DEV Community

Alessandro Dolci for Zanichelli Editore

Posted on

Investigating Redis memory leaks due to Laravel Cache Tags 🔎

tl; dr ⏰

We found out that one of our production services was experiencing cache cluttering issues without apparent reasons. Leveraging AWS observability tools and appropriate Redis queries, we were able to find out that the issue lied in how the key tagging feature of Laravel Cache works, in particular when using a Redis backend.
In order to keep track of every key that’s associated with a specific tag, behind the curtains, Laravel maintains a Redis set which can grow indefinitely, causing potential memory outages. You can verify this by simply observing how your keyset evolves as you store tagged keys (even specifying a TTL) through the Cache interface.

Who we are 🏢

I’m currently part of the software development team at Zanichelli Editore, one of the leading companies in publishing and education in Italy. Our focus is on edtech products to support teachers and students activities both at school and university.

A good number of the web services we maintain are based on Laravel, which we’ve found to be particularly fit for our use cases and a good choice in general to bootstrap new projects in a fast and easy way. Having been working with the framework for some years now, we’ve also come across situations where we were starting to feel constrained by the framework, and we had the chance to know some of its inner workings and to collect a number of gotchas about it.

Noticing the issue 🚩

Let’s begin with a bit of context.
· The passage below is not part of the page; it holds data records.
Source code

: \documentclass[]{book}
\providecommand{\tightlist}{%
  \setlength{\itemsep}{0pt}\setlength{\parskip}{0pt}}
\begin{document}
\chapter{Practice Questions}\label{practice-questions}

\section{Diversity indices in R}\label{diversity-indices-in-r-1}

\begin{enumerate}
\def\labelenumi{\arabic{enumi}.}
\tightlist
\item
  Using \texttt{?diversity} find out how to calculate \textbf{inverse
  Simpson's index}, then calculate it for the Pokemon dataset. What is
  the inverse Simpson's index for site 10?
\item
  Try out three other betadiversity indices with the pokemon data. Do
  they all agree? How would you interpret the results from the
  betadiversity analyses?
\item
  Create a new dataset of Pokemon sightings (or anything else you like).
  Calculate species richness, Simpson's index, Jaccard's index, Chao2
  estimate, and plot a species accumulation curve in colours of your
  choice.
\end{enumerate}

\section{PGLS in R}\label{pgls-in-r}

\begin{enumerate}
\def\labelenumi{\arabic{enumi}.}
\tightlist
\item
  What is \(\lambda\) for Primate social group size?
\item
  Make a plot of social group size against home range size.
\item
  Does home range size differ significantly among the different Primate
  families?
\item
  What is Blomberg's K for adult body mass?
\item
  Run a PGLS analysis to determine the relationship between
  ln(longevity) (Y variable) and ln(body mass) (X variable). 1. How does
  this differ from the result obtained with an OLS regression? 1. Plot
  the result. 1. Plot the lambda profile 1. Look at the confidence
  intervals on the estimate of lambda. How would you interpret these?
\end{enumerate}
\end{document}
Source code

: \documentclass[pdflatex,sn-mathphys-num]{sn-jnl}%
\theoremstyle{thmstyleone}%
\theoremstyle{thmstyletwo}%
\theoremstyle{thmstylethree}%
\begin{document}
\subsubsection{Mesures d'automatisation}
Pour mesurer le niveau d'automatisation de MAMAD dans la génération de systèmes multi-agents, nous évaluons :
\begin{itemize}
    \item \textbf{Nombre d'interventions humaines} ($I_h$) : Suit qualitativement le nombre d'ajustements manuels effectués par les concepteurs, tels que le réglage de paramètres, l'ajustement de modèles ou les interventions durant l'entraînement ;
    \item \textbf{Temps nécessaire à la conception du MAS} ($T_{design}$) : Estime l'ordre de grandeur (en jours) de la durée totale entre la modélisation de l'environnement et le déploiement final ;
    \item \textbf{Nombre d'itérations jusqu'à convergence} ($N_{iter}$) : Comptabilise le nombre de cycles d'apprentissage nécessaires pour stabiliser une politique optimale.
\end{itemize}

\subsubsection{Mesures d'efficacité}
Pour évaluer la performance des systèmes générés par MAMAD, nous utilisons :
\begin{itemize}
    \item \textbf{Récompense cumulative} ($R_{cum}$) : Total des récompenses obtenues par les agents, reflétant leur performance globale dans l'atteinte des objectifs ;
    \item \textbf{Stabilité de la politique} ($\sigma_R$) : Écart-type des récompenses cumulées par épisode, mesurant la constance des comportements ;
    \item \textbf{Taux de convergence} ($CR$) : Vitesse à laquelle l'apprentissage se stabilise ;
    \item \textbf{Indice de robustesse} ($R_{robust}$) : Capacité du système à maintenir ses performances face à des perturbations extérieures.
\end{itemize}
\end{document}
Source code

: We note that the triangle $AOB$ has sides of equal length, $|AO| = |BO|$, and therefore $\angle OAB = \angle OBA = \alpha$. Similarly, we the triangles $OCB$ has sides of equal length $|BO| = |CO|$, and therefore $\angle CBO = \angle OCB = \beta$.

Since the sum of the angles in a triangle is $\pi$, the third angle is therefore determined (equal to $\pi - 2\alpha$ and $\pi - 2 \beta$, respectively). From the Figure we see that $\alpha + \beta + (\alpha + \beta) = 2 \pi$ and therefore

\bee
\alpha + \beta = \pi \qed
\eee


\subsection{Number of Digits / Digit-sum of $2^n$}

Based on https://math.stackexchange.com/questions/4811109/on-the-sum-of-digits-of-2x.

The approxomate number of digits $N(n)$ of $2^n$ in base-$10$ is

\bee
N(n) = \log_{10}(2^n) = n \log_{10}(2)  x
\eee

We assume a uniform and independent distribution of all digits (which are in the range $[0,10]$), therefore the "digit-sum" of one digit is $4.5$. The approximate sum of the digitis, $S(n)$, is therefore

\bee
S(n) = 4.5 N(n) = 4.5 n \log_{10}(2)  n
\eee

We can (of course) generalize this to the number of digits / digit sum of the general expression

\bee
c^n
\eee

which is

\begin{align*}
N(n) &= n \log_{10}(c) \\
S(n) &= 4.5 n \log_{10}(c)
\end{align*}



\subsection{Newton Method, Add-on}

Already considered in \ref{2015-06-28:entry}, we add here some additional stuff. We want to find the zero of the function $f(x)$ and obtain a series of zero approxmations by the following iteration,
Our identity provider service1, which is responsible for the authentication of users of all our applications, makes extensive use of a Redis cache to store session related data. This is very practical in general, because, for example, it allows us to have our users' sessions automatically invalidated by just setting TTLs on the keys we save (by requirement, this kind of sessions must live no longer than a handful of days).
Then, in general and with the exception of a few persistent keys that, for our convenience, are stored without an expiration property, we try to stick with having volatile-only keys on our Redis instances.
As a consequence of this we expect that, in a period in which our services don’t experience significant variations in load, pressure on cache storage should remain constant as well.
All our cache servers consist of managed AWS ElastiCache Redis clusters. On CloudWatch (i.e., AWS observability service) we’ve put together some useful graphics to help us monitor relevant metrics. One of them shows how memory usage evolves over time on the nodes. This is how it should look like under normal circumstances:

Memory usage percentage under normal circumstances

As you can see, our services undergo substantially higher load during workdays, as our audience is entirely made up of teachers and students and the apps are mainly used during school lessons. Starting with an empty node, memory usage ramps up until it reaches the point in time in which keys start to expire (that is, two weeks in).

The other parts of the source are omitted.